Pendant toute sa vie, Charles Fernley Fawcett, dont la présence au Centre américain de secours fut si rassurante pour les réfugiés, est demeuré une sorte d’aventurier moral. Descendant, comme Mary Jayne et comme Miriam, d’une très vieille famille américaine (la sienne, du Sud, a compté trois présidents, et non des moindres), catcheur, légionnaire, ambulancier, vedette de cinéma, figure de la haute société, joueur de trompette, compositeur, artiste, amateur de femmes, Charlie à intervalles réguliers abandonnait sa vie «normale» pour aider les mouvements de résistance en Afghanistan et ailleurs. Ce que ni Varian Fry ni Mary Jayne ne surent à Marseille, c’est que Charlie dans ses moments libres y a également «épousé» une demi-douzaine de femmes dans une suite de mariages bigames afin d’aider ces personnes à sortir des camps d’internement ou à s’échapper d’Europe (à un moment donné, deux Mme Fawcett arrivèrent en même temps à Lisbonne!).

Charlie ne manque jamais d’insister sur le fait qu’il était un simple petit rouage dans l’opération ni de rappeler notamment le souvenir de son mystérieux compatriote Leon Ball, un copain dont le rôle au début des activités du Comité s’estompe dans les mémoires du fait que Ball disparut un beau jour, rompant tout contact avec ses anciens amis de Marseille. (Ball habitait en France, où il vendait du lard. Est-il encore parmi nous? A t-il laissé une famille ou des amis qui ignorent tout de ses exploits? Comme j’aimerais connaître les réponses à ces questions!)

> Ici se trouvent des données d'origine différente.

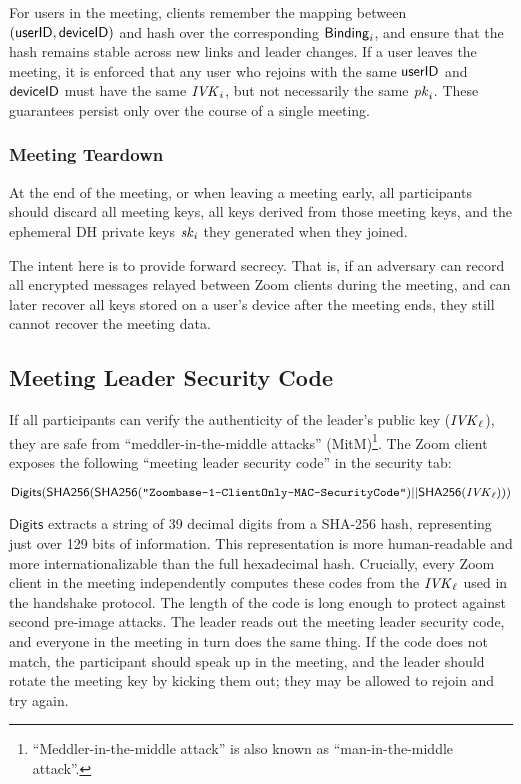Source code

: For users in the meeting, clients remember the mapping between $(\mathsf{userID}, {\sf deviceID})$ and hash over the corresponding ${\sf Binding}_i$, and ensure that the hash remains stable across new links and leader changes. If a user leaves the meeting, it is enforced that any user who rejoins with the same $\mathsf{userID}$ and ${\sf deviceID}$ must have the same $\mathit{IVK}_i$, but not necessarily the same $\mathit{pk}_i$. These guarantees persist only over the course of a single meeting.

\subsubsection{Meeting Teardown}
At the end of the meeting, or when leaving a meeting early, all participants should discard all meeting keys, all keys derived from those meeting keys, and the ephemeral DH private keys $\mathit{sk}_i$ they generated when they joined.

The intent here is to provide forward secrecy. That is, if an adversary can record all encrypted messages relayed between Zoom clients during the meeting, and can later recover all keys stored on a user's device after the meeting ends, they still cannot recover the meeting data.

\subsection{Meeting Leader Security Code}
If all participants can verify the authenticity of the leader's public key ($\mathit{IVK}_{\ell}$), they are safe from ``meddler-in-the-middle attacks'' (MitM)\footnote{``Meddler-in-the-middle attack'' is also known as ``man-in-the-middle attack''.}. The Zoom client exposes the following ``meeting leader security code'' in the security tab:

$$\mathsf{Digits}({\sf SHA256}({\sf SHA256}(\texttt{"Zoombase-1-ClientOnly-MAC-SecurityCode"}) || {\sf SHA256}(\mathit{IVK}_{\ell})))$$

$\mathsf{Digits}$ extracts a string of 39 decimal digits from a SHA-256 hash, representing just over 129 bits of information. This representation is more human-readable and more internationalizable than the full hexadecimal hash. Crucially, every Zoom client in the meeting independently computes these codes from the $\mathit{IVK}_{\ell}$ used in the handshake protocol. The length of the code is long enough to protect against second pre-image attacks. The leader reads out the meeting leader security code, and everyone in the meeting in turn does the same thing. If the code does not match, the participant should speak up in the meeting, and the leader should rotate the meeting key by kicking them out; they may be allowed to rejoin and try again.

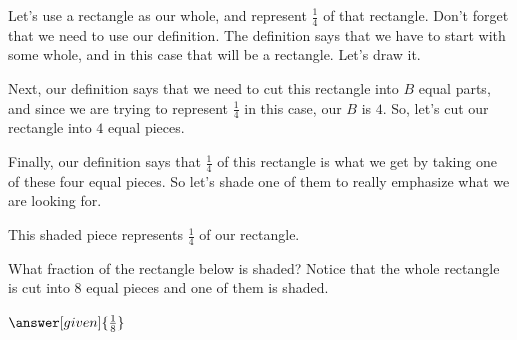 \documentclass{ximera}
\begin{document}
\begin{example}
Let's use a rectangle as our whole, and represent $\frac{1}{4}$ of that rectangle. Don't forget that we need to use our definition. The definition says that we have to start with some whole, and in this case that will be a rectangle. Let's draw it.

\begin{image}
\end{image}

Next, our definition says that we need to cut this rectangle into $B$ equal parts, and since we are trying to represent $\frac{1}{4}$ in this case, our $B$ is $4$.  So, let's cut our rectangle into $4$ equal pieces.

\begin{image}
\end{image}

Finally, our definition says that $\frac{1}{4}$ of this rectangle is what we get by taking one of these four equal pieces. So let's shade one of them to really emphasize what we are looking for.

\begin{image}
\end{image}

This shaded piece represents $\frac{1}{4}$ of our rectangle.

\end{example}

\begin{question}
What fraction of the rectangle below is shaded? Notice that the whole rectangle is cut into $8$ equal pieces and one of them is shaded.
\begin{image}
\end{image}

\begin{prompt}
$\answer[given]{\frac{1}{8}}$
\end{prompt}
\end{question}
\end{document}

Dernier complice parmi les Américains de Marseille : le vice-consul Hiram Bingham IV, que Fry appela dans une dédicace son «compagnon d’armes». Bingham dut bientôt quitter le corps diplomatique, ayant par la suite, comme bien d’autres «justes» parmi les diplomates, une vie professionnelle sans éclat et parfois un peu difficile.

Comme tout le monde, Mary Jayne admirait la brillante carrière du grand économiste et penseur social Albert O. Hirschman, célébrité du prestigieux Center for Advanced Studies de l’université de Princeton, et auteur de nombreuses études fort respectées. Réfugié juif allemand et socialiste en France dès 1933, Hirschman évoque dans son recueil Un certain penchant à l’autosubversion (Fayard, Paris, 1995) les mois passés à Marseille en tant qu’«Albert Hermant» ou «Beamish», associé indispensable de Fry qui notamment choisit Mary Jayne pour la mission délicate au Vernet.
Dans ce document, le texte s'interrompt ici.